HISTÓRIA: como Santa Cruz enfrentou a gripe espanhola

Foto: Rafaelly Machado

No dicionário, o medo está descrito como algo afetivo provocado pela consciência do perigo ou que, ao contrário, é capaz de provocar este sentimento. O medo é uma reação ao inesperado, ao que não se pode ver, tocar ou sentir. Mais ou menos o que acontece em uma pandemia, que, de forma invisível, traz a peste e se instala, expondo o lado mais frágil do humano: o pavor da morte.

Em uma semana de pesquisas, a Gazeta do Sul mergulhou na história e voltou no tempo para recontar uma história de quase 102 anos. Considerada a pior das pandemias do mundo até então, a gripe espanhola – que, segundo historiadores, dizimou um terço da população da Terra – passou por Santa Cruz do Sul sem produzir uma única morte. Os documentos que narram a estratégia do município para conter o avanço da doença vinda do Hemisfério Norte exibem as principais formas de evitar o contágio. O isolamento, usado como alternativa nos tempos em que não existia sequer antibiótico, pode ter sido o divisor de águas no curso da temida pandemia.

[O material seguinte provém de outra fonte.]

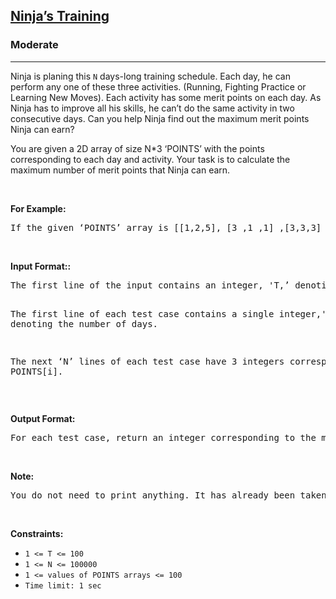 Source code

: <h2><a href="https://www.codingninjas.com/codestudio/problem-details/ninja-s-training_3621003">Ninja’s Training</a></h2><h3>Moderate</h3><hr>
<div><p>Ninja is planing this <code>N</code> days-long training schedule. Each day, he can perform any one of these three activities. (Running, Fighting Practice or Learning New Moves). Each activity has some merit points on each day. As Ninja has to improve all his skills, he can’t do the same activity in two consecutive days. Can you help Ninja find out the maximum merit points Ninja can earn?

You are given a 2D array of size N*3 ‘POINTS’ with the points corresponding to each day and activity. Your task is to calculate the maximum number of merit points that Ninja can earn.</p>


<p>&nbsp;</p>
<p><strong>For Example:</strong></p>
<pre>If the given ‘POINTS’ array is [[1,2,5], [3 ,1 ,1] ,[3,3,3] ],the answer will be 11 as 5 + 3 + 3.
</pre>

<p>&nbsp;</p>
<p><strong>Input Format::</strong></p>
<pre>The first line of the input contains an integer, 'T,’ denoting the number of test cases.

The first line of each test case contains a single integer,' N’, denoting the number of days.

The next ‘N’ lines of each test case have 3 integers corresponding to POINTS[i].</pre>

<p>&nbsp;</p>
<p><strong>Output Format:</strong></p>
<pre>For each test case, return an integer corresponding to the maximum coins  Ninja can collect.
</pre>


<p>&nbsp;</p>
<p><strong>Note:</strong></p>
<pre>You do not need to print anything. It has already been taken care of. Just implement the given function.
</pre>


<p>&nbsp;</p>
<p><strong>Constraints:</strong></p>

<ul>
	<li><code>1 &lt;= T &lt;= 100</code></li>
	<li><code>1 &lt;= N &lt;= 100000</code></li>
	<li><code>1 &lt;= values of POINTS arrays &lt;= 100</code></li>
	<li><code>Time limit: 1 sec</code></li>
</ul>
</div>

Isolamento é o tratamento indicado há quase 102 anos
Em 8 de novembro de 1918, ou seja, há quase 102 anos, o intendente de Santa Cruz do Sul, Gaspar Bartholomay, editou um decreto municipal criando uma série de medidas para o enfrentamento da gripe espanhola. Acompanhando o movimento da doença que, ao redor do mundo, dizimava populações, o intendente – que hoje corresponde ao cargo de prefeito – agiu na prevenção do contágio e contabilizou um saldo positivo. No início de 1919, o relatório entregue ao presidente do Rio Grande do Sul, Borges de Medeiros, veio com um “zero” quantificando o número de mortes por gripe espanhola em Santa Cruz do Sul durante o ano de 1918.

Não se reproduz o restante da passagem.